Segment Start: Data section
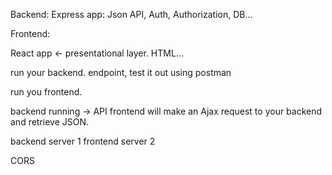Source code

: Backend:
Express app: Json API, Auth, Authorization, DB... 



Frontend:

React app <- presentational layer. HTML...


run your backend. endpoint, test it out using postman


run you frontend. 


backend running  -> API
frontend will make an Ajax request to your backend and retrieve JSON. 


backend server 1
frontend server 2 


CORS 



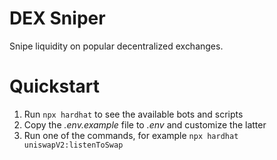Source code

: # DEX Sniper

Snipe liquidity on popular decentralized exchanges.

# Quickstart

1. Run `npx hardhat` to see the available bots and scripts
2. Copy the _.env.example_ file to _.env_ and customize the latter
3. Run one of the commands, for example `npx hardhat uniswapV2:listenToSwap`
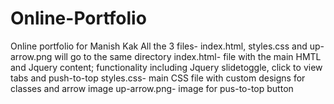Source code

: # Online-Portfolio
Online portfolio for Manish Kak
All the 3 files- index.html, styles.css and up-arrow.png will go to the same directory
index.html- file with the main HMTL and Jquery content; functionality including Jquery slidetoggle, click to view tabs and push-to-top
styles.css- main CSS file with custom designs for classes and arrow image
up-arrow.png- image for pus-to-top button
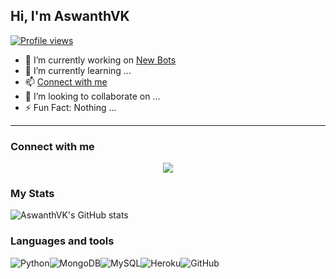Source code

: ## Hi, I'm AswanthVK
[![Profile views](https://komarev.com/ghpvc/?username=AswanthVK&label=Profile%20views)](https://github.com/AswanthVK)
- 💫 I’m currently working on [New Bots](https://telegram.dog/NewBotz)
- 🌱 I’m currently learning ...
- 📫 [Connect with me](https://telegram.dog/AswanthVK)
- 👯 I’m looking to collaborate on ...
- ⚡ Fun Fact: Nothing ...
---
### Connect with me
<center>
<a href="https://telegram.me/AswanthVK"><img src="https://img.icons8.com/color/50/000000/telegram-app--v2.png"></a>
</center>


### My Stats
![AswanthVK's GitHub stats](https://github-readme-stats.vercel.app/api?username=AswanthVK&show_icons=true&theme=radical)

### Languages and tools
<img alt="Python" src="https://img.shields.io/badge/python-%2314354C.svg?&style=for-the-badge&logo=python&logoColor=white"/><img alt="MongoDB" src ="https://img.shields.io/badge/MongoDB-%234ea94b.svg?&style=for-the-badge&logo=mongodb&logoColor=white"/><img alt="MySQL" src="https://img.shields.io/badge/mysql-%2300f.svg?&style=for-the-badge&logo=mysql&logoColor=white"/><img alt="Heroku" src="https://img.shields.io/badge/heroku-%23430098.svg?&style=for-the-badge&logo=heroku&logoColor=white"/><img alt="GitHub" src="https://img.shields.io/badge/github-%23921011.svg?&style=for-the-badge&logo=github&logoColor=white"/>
Segment End: Data section
▸ **Problem**:
Once the pictures are removed, reproduce the remaining entries above exactly.

▸ **Task result**:
Source code

: Backend:
Express app: Json API, Auth, Authorization, DB... 



Frontend:

React app <- presentational layer. HTML...


run your backend. endpoint, test it out using postman


run you frontend. 


backend running  -> API
frontend will make an Ajax request to your backend and retrieve JSON. 


backend server 1
frontend server 2 


CORS 



Source code

: # DEX Sniper

Snipe liquidity on popular decentralized exchanges.

# Quickstart

1. Run `npx hardhat` to see the available bots and scripts
2. Copy the _.env.example_ file to _.env_ and customize the latter
3. Run one of the commands, for example `npx hardhat uniswapV2:listenToSwap`
Source code

: # Online-Portfolio
Online portfolio for Manish Kak
All the 3 files- index.html, styles.css and up-arrow.png will go to the same directory
index.html- file with the main HMTL and Jquery content; functionality including Jquery slidetoggle, click to view tabs and push-to-top
styles.css- main CSS file with custom designs for classes and arrow image
up-arrow.png- image for pus-to-top button
Source code

: ## Hi, I'm AswanthVK
[![Profile views](https://komarev.com/ghpvc/?username=AswanthVK&label=Profile%20views)](https://github.com/AswanthVK)
- 💫 I’m currently working on [New Bots](https://telegram.dog/NewBotz)
- 🌱 I’m currently learning ...
- 📫 [Connect with me](https://telegram.dog/AswanthVK)
- 👯 I’m looking to collaborate on ...
- ⚡ Fun Fact: Nothing ...
---
### Connect with me
<center>
<a href="https://telegram.me/AswanthVK"><img src="https://img.icons8.com/color/50/000000/telegram-app--v2.png"></a>
</center>


### My Stats
![AswanthVK's GitHub stats](https://github-readme-stats.vercel.app/api?username=AswanthVK&show_icons=true&theme=radical)

### Languages and tools
<img alt="Python" src="https://img.shields.io/badge/python-%2314354C.svg?&style=for-the-badge&logo=python&logoColor=white"/><img alt="MongoDB" src ="https://img.shields.io/badge/MongoDB-%234ea94b.svg?&style=for-the-badge&logo=mongodb&logoColor=white"/><img alt="MySQL" src="https://img.shields.io/badge/mysql-%2300f.svg?&style=for-the-badge&logo=mysql&logoColor=white"/><img alt="Heroku" src="https://img.shields.io/badge/heroku-%23430098.svg?&style=for-the-badge&logo=heroku&logoColor=white"/><img alt="GitHub" src="https://img.shields.io/badge/github-%23921011.svg?&style=for-the-badge&logo=github&logoColor=white"/>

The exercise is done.